Figure 8

Influence of tBHP on ligand binding to muscarinic receptors in CHO-M3 cells. a The specific binding of [³H]N-methylscopolamine ([³H]MS) was measured at the concentrations indicated on the abscissa. The curve is drawn according to parameters derived from a nonlinear fit of the data to a model for ligand binding to a single population of independent receptors. Each data point reflects the mean from 3 experiments performed in triplicate. Binding parameters and experimental variation are presented in Table 1. Neither receptor concentration nor binding affinity was affected by exposure to tBHP (2 mM for 90 min). b The ability of carbamylcholine to inhibit the specific binding of 0.3 nM [³H]MS was determined in triplicate in control (open symbols) or tBHP-exposed (2 mM for 90 min) (closed symbols) M3-CHO cells in the absence (circles) or presence (triangles) of 10 μM Gpp(NH)p.
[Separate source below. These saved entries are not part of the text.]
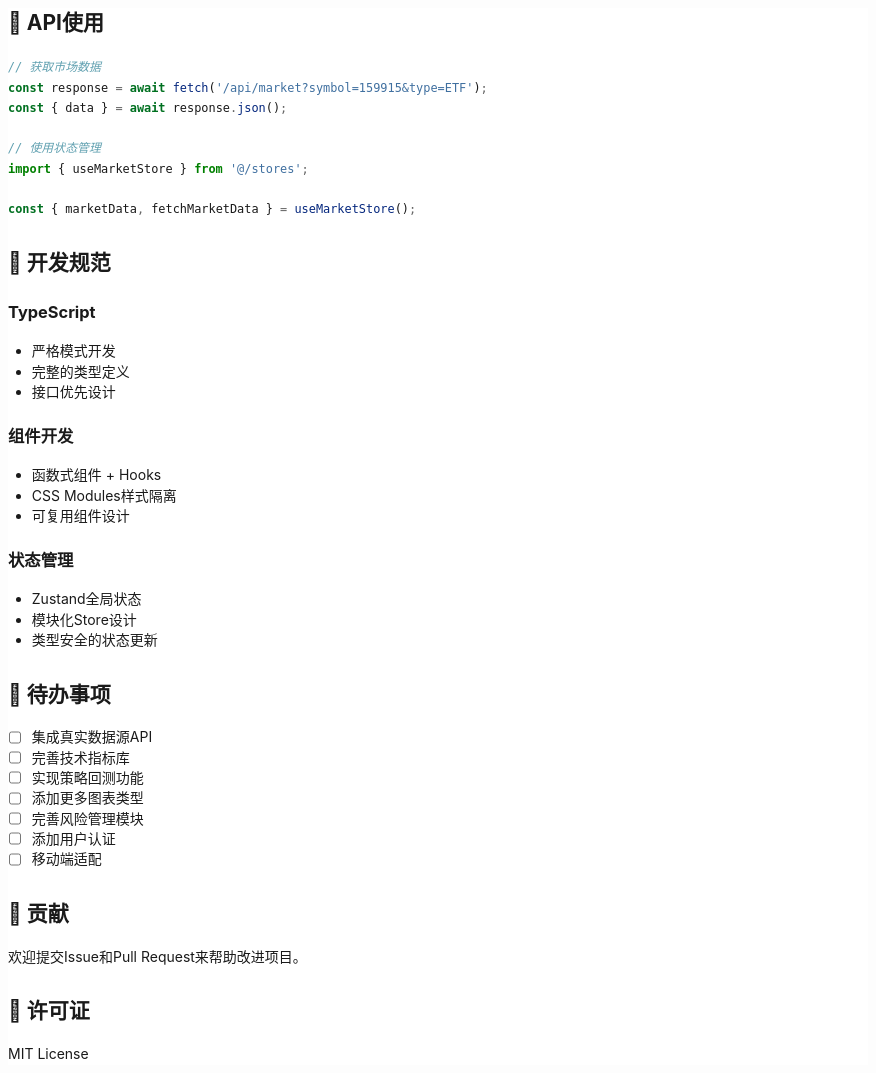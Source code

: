 ## 🔌 API使用

```typescript
// 获取市场数据
const response = await fetch('/api/market?symbol=159915&type=ETF');
const { data } = await response.json();

// 使用状态管理
import { useMarketStore } from '@/stores';

const { marketData, fetchMarketData } = useMarketStore();
```

## 🧪 开发规范

### TypeScript
- 严格模式开发
- 完整的类型定义
- 接口优先设计

### 组件开发
- 函数式组件 + Hooks
- CSS Modules样式隔离
- 可复用组件设计

### 状态管理
- Zustand全局状态
- 模块化Store设计
- 类型安全的状态更新

## 📝 待办事项

- [ ] 集成真实数据源API
- [ ] 完善技术指标库
- [ ] 实现策略回测功能
- [ ] 添加更多图表类型
- [ ] 完善风险管理模块
- [ ] 添加用户认证
- [ ] 移动端适配

## 🤝 贡献

欢迎提交Issue和Pull Request来帮助改进项目。

## 📄 许可证

MIT License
Each point is the average of 3 measurements from 3 independent experiments. The ability of carbamylcholine to inhibit [³H]MS binding was not affected by a 90 min exposure to 2 mM tBHP (IC50’s = 1.8 ± 0.3 μM in control and 2.4 ± 0.6 μM in exposed cells). Carbamylcholine inhibition of [³H]MS binding was depressed in the presence of 5′-Gpp(NH)p (IC50’s = 5.0 ± 1.2 μM compared to 1.8 ± .03 mM in control cells). Exposure of the cells to tBHP did not affect guanine nucleotide depression of agonist binding affinity (IC50’s = 5.3 ± 0.5 μM and 2.4 ± 0.6 μM in exposed and control cells, respectively). Each point is the average of 3 measurements from 3 independent experiments.